For several years, police departments have used video cameras mounted in their vehicles. The next step in the evolution of video surveillance has been the adoption by police departments of "police body cameras," also called "police cams" or "on-officer cameras." These are tiny recording devices attached to police officers' clothing -- part of the new category of wearable mobile devices.
Police departments in Albuquerque, New Mexico and other cities recently purchased on-officer cameras. The Los Angeles Police Department is considering a pilot program for the use of on-body cameras.
While everyone agrees that the recording and documenting of criminal wrongdoing with video cameras is a good thing, the concerns center around abuse of the information recorded against innocent people. The ACLU summarized the privacy issues:
"Will police officers have the discretion to control what the cameras record? If officers can “edit on the fly,” that will destroy this technology’s value as a police accountability tool. Should officers’ cameras be on at all times during their shift, or would it be too oppressive for officers to have every chat between partners in a patrol car recorded, and to worry that recordings will be misused by police supervisors against whistleblowers or union activists?... Are good policies are put in place to ensure that these cameras do not invade the privacy of particular individuals, or become yet another vector for mass surveillance? How can we ensure that citizens are made aware that they are being recorded; that video taken inside a person’s home (during a domestic violence call or burglary investigation, for example) or in other sensitive situations does not embarrass someone and cause others to hesitate to call for help? How can we ensure that video of embarrassing or titillating incidents does not get circulated within a police force for laughs, or end up on the internet? How can we ensure that the public has faith that video of their interactions with the police will be strictly handled?"

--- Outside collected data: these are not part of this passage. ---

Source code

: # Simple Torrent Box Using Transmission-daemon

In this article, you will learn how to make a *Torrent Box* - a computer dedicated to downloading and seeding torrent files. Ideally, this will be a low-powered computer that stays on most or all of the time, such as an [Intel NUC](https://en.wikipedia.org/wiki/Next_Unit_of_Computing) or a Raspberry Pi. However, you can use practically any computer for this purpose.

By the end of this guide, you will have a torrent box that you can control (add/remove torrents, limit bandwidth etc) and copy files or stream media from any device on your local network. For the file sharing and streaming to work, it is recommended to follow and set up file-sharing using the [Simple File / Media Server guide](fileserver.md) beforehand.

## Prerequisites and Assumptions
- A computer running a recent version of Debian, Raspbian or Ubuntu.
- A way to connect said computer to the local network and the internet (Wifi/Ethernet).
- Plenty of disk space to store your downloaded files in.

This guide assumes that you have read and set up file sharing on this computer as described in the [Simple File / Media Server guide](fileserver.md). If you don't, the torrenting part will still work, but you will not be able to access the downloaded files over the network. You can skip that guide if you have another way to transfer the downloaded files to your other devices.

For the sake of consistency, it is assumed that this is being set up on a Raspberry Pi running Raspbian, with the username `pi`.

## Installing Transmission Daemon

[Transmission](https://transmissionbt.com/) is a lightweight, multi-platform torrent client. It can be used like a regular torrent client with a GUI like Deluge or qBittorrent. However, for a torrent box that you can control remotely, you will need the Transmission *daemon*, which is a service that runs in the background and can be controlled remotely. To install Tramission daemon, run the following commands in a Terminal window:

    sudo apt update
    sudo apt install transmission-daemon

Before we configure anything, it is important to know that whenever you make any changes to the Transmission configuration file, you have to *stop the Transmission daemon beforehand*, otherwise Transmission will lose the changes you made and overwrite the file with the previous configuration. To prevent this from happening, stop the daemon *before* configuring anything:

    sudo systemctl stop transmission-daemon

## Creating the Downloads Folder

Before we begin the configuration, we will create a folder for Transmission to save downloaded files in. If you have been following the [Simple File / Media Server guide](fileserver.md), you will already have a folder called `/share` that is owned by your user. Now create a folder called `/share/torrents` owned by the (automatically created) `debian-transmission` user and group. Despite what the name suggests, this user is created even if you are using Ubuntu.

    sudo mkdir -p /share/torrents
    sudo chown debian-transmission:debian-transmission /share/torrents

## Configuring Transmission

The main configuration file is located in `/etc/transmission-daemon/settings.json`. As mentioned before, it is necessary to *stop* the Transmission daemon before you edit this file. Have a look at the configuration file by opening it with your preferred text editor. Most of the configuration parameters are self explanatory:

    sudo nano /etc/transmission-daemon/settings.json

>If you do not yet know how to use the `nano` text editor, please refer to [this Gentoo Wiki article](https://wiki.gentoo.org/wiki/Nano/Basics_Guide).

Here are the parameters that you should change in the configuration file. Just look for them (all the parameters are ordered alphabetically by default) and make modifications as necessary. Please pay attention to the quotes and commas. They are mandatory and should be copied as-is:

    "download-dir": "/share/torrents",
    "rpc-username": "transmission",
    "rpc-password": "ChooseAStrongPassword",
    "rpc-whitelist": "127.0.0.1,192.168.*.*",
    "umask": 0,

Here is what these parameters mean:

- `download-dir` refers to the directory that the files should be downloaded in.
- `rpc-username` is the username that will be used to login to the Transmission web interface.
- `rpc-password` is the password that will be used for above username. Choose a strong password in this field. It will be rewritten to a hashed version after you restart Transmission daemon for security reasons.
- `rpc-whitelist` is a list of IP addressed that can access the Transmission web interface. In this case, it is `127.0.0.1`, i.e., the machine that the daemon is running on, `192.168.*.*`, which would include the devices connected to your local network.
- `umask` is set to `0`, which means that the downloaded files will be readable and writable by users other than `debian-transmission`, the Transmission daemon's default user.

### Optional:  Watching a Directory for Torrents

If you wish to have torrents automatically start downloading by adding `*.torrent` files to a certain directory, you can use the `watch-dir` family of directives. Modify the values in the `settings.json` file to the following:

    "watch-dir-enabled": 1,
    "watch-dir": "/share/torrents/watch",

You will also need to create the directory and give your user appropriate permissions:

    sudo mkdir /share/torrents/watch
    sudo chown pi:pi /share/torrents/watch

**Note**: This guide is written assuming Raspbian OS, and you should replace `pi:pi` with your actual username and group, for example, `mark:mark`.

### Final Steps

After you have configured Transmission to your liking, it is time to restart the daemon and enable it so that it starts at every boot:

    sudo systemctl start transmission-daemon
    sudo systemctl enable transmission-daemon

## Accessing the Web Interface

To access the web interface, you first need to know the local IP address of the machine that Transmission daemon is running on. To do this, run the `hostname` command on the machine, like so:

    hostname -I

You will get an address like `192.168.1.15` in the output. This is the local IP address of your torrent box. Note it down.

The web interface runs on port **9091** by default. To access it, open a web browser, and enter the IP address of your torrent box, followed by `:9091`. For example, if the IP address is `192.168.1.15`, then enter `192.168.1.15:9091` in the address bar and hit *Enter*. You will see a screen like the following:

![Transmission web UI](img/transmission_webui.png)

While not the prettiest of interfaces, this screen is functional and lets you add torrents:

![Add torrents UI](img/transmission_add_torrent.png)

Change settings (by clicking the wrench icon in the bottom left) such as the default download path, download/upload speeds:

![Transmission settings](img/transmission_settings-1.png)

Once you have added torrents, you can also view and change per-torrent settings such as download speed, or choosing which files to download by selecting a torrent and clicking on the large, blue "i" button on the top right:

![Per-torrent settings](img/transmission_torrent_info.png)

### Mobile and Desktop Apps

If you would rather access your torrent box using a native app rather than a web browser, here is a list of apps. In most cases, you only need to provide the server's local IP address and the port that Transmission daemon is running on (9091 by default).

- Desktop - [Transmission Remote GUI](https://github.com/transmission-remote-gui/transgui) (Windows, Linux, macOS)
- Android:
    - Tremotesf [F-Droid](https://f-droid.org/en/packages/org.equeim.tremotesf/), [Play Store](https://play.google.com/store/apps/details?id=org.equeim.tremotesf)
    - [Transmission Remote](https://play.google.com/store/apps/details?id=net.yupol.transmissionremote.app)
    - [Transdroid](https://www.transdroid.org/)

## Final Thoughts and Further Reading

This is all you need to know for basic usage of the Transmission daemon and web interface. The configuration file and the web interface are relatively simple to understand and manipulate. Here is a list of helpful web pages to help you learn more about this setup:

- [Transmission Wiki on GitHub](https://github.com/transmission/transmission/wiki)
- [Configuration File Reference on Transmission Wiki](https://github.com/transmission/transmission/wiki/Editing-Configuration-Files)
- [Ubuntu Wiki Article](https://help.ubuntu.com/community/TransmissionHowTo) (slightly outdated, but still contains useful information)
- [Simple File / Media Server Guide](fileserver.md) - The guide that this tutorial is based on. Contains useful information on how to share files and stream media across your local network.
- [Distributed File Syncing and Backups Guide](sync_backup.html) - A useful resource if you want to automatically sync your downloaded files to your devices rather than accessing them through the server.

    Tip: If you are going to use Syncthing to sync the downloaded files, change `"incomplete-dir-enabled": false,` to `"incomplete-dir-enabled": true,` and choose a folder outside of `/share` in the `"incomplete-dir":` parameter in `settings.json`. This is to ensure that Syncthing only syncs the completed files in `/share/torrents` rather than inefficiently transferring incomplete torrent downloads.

To address these issues, the ACLU recommended specific policy guidelines for the deployment of body-mounted cameras by police departments:
"... the challenge of on-officer cameras is the tension between their potential to invade privacy and their strong benefit in promoting police accountability. Overall, we think they can be a win-win—but only if they are deployed within a framework of strong policies to ensure they protect the public without becoming yet another system for routine surveillance of the public, and maintain public confidence in the integrity of those privacy protections. Without such a framework, their accountability benefits would not exceed their privacy risks."
The policy recommendations cover the following areas:
- Notice to citizens
- Recording in citizens' homes
- Data retention
- Use of recordings
- Subject Access (indexing of video content)
- Public Disclosure
- Technology Controls
You can easily read online the numerous policy recommendations, so I did not repeate them here. Or download the report (Adobe PDF). The City Council in Cambridge, Massachusetts voted for a period of public discussion before the deployment of DHS surveillance cameras. The same applies to police body cameras.
Now, you know what to discuss with local politicians and law enforcement officials where you live.